Ich hab mich schon gewundert. 
Leider wird man von Markus nicht gerade mit Informationen, das Forum betreffend überhäuft, z.Bsp. ist der geplante Wechsel auf eine andere oder neuere Foren-Software wohl erstmal wieder im Schubfach gelandet. Aber dafür gabs dann auch eine kleine Hacker-Einlage, die wohl mit einem Loch in der alten Foren-Software zu tun hatte. Wer wann, warum admin ist, bekommt man also auch nur so nebenbei mit.


----------



## winnman (9 Mai 2011)

Wer jetz wirklich was genau macht ist zwar sehr interessant.

Aber: Alle, wirklich Alle machen einen Super Job.

Hab selten ein so gutes Forum gefunden.

Also noch mals Danke an Alle die da mitarbeiten. (gilt auch den Leuten im Hintergrund, die immer gute Posts schreiben, aber das gilt nur in 2. Linie, Hauptdank gilt den Hauptaktören)
:s18:


----------



## Question_mark (9 Mai 2011)

*100%*

Hallo,



			
				Ralle schrieb:
			
		

> Ich hab mich schon gewundert.
> Leider wird man von Markus nicht gerade mit Informationen, das Forum betreffend überhäuft, z.Bsp. ist der geplante Wechsel auf eine andere oder neuere Foren-Software wohl erstmal wieder im Schubfach gelandet. Aber dafür gabs dann auch eine kleine Hacker-Einlage, die wohl mit einem Loch in der alten Foren-Software zu tun hatte. Wer wann, warum admin ist, bekommt man also auch nur so nebenbei mit.



*ACK* Deiner Meinung kann ich mich nur anschließen. Etwas mehr Transparenz und Information vermisse ich hier auch. Wenn schon die Mods nicht wissen, was der Admin plant oder ausführt, das finde ich nicht so gut. Dafür haben die Mods doch einen eigenen, internen Fred. Und den sollte man nutzen

Gruß

Question_mark


----------



## Markus (9 Mai 2011)

puhhh...
also seid doch nicht so streng mit mir! 

1. matze001 hat hier keine adminrechte mehr.
er wird unsere firma LEIDER bald auf eigenen wunsch verlassen.
sollte er uns irgendwann wieder zulaufen, dann spricht nichts dagegen ihm erneut adminrechte zu geben. da ich ihn nicht geblockt habe, war es wohl joe. das ist auch keine persönliche sache zwischen uns und ihm - im gegenteil, ich halte nach wie vor sehr viel von ihm - persönlich und fachlich! (diskussionen hierzu bitte nicht in diesem tread!)
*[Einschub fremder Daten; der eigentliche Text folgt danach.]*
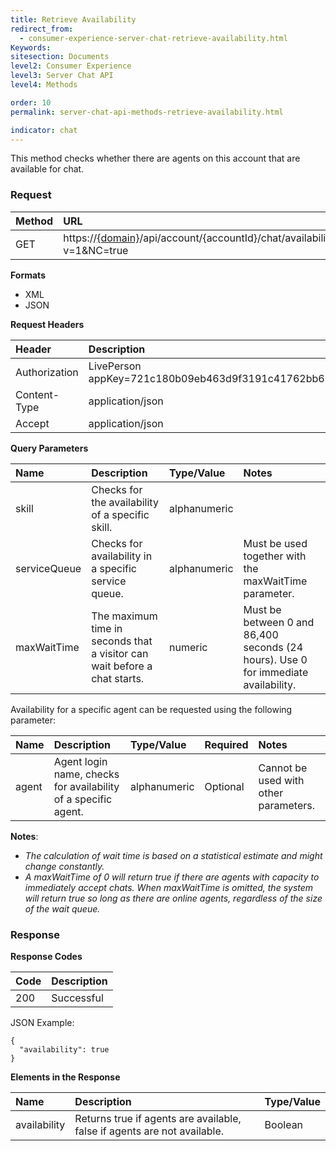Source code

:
 ```yaml
---
title: Retrieve Availability
redirect_from:
  - consumer-experience-server-chat-retrieve-availability.html
Keywords:
sitesection: Documents
level2: Consumer Experience
level3: Server Chat API
level4: Methods

order: 10
permalink: server-chat-api-methods-retrieve-availability.html

indicator: chat
---
```


This method checks whether there are agents on this account that are available for chat.

### Request

| Method | URL  |
| :--- | :--- |
| GET | https://[{domain}](/agent-domain-domain-api.html)/api/account/{accountId}/chat/availability?v=1&NC=true |

**Formats**

- XML
- JSON

**Request Headers**

| Header | Description |
| :--- | :--- |
| Authorization | LivePerson appKey=721c180b09eb463d9f3191c41762bb68 |
| Content-Type | application/json |
| Accept | application/json |

**Query Parameters**

| Name	| Description | Type/Value | Notes |
| :--- | :--- | :--- | :--- |
| skill | Checks for the availability of a specific skill. | alphanumeric | |
| serviceQueue | Checks for availability in a specific service queue. | alphanumeric | Must be used together with the maxWaitTime parameter. | 
| maxWaitTime | The maximum time in seconds that a visitor can wait before a chat starts. | numeric | Must be between 0 and 86,400 seconds (24 hours). Use 0 for immediate availability. |
 
Availability for a specific agent can be requested using the following parameter:

| Name	| Description | Type/Value | Required | Notes |
| :--- | :--- | :--- | :--- | :--- |
| agent | Agent login name, checks for availability of a specific agent. | alphanumeric | Optional| Cannot be used with other parameters. |
  
**Notes**:

- *The calculation of wait time is based on a statistical estimate and might change constantly.*
- *A maxWaitTime of 0 will return true if there are agents with capacity to immediately accept chats. When maxWaitTime is omitted, the system will return true so long as there are online agents, regardless of the size of the wait queue.*
 
### Response

**Response Codes**

| Code | Description |
| :--- | :--- |
| 200 | Successful |

JSON Example:

    {
      "availability": true
    }

**Elements in the Response**

| Name	| Description | Type/Value | 
| :--- | :--- | :--- | 
| availability | Returns true if agents are available, false if agents are not available.	| Boolean |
2. das upgrade des forums und VIELE andere sachen sind geplant.
das sollte ursprünglich am februar diesen jahres umgsetzt werden...
es gibt auch noch ein anderes internetprojekt in dem inzwischen viele tausend euronen stecken, dass aber seid einem jahr brach liegt weil wir auch dafür keine freien resourcen haben...
aber leider ist es halt bei uns so gekommen das es mit dem planen - wie so häufig im projektgeschäft - in die hose ging.
und jetzt natürlich noch mehr, matze001 war für die beiden projekte mal grundsätzlich für 2 monate geplant...
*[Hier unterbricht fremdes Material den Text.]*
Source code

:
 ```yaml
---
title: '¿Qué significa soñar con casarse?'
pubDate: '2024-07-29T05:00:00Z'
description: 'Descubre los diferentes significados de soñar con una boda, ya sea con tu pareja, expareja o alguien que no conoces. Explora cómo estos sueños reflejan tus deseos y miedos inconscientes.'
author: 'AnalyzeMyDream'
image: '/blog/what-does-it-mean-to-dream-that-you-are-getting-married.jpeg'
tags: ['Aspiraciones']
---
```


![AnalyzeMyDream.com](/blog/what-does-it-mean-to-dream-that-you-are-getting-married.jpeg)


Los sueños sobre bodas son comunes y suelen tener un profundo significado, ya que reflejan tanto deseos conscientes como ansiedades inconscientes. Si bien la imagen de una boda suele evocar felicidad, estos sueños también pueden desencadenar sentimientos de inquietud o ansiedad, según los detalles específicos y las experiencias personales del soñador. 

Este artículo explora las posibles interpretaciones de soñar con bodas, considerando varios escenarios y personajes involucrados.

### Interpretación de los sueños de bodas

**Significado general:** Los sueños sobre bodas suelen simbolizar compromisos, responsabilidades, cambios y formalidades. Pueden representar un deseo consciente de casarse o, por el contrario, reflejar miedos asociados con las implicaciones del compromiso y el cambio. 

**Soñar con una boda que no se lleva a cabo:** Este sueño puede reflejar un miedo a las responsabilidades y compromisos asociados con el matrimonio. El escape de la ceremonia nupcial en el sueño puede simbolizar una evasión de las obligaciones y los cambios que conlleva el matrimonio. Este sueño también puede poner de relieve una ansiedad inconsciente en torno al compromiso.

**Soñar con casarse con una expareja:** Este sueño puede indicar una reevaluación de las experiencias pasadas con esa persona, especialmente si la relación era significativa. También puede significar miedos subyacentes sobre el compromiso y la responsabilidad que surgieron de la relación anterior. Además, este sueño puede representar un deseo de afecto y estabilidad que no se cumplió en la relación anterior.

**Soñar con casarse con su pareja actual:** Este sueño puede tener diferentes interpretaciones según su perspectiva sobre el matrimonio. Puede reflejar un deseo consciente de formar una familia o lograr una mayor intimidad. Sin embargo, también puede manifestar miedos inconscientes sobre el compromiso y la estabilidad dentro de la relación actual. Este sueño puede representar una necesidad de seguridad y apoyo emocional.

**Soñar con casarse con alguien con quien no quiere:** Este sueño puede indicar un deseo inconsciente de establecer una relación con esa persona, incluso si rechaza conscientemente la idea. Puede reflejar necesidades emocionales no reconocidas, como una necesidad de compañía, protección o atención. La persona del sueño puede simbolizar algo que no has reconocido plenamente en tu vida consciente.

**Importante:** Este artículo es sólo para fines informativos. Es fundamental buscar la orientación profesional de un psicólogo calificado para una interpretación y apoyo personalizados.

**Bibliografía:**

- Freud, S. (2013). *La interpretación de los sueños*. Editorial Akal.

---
3. das mit der fehlenden information war sicher meine schuld.
ich habe das - und alle anderen baustellen die das forum betreffen - seid anfang 2011 immer schön vor mir hergeschoben, wohl wissend das der gute matze bald 2 monate rauskommt und alles richten wird und dann wird alles gut...
tja war/wird aber leider nicht so...

4. wenn jemand den platz von matze001 einnehmen will, einfach ne bewerbung zu mir. markus.uhl@uhltronix.com

5. wird sich an der situation die nächste zeit nichts ändern.
ausser punkt 4 wird nach meinen vorstellungen "erledigt"... 
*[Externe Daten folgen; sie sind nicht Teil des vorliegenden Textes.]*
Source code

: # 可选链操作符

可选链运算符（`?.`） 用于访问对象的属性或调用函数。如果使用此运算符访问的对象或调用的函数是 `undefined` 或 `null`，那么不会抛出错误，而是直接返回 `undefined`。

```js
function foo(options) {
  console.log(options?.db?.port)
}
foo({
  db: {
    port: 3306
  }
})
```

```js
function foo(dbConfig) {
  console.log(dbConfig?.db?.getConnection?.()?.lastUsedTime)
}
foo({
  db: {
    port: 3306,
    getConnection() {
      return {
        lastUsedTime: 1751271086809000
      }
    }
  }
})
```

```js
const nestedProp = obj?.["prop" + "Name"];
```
8. was geilt ihr euch eigentlich so auf?
über was soll ich euch genau informieren?
das forum läuft doch!

7. tut es mir natürlich aufrichtig leid dass ich euch über den hack nicht rechtzeitig im voraus informiert habe... sorry!


----------



## marlob (9 Mai 2011)

Markus schrieb:


> ...
> 8. was geilt ihr euch eigentlich so auf?
> über was soll ich euch genau informieren?
> das forum läuft doch!
> ...


Kannst du hier was dran machen?
http://www.sps-forum.de/showthread.php?t=44954


----------



## Paule (9 Mai 2011)

Markus schrieb:


> 2. das upgrade des forums und VIELE andere sachen sind geplant.
> das sollte ursprünglich am februar diesen jahres umgsetzt werden...


Vielleicht sollten wir da erst mal froh darüber sein. 
Stellt Euch mal folgendes szenario vor:
TIA kommt raus, läuft nicht rund und wir wollen im Forum Fragen stellen.
Und jetzt ist gibt es dann auch noch eine neue Forumssoftware die eventuell auch noch nicht richtig läuft, das gleicht ja schon fast Murphys Gesetz.


----------



## AUDSUPERUSER (27 Juni 2011)

*Neue Leitung im Chat*

Ralle hatte den Chat vor Jahren gegründet und bis gestern am Leben gehalten.
Da er arbeitstechnisch sehr ausgelastet ist, hat er gestern die Leitung im Chat abgegeben.

Ralle vielen Dank an Dich für den Chat und Deine geleistete Arbeit.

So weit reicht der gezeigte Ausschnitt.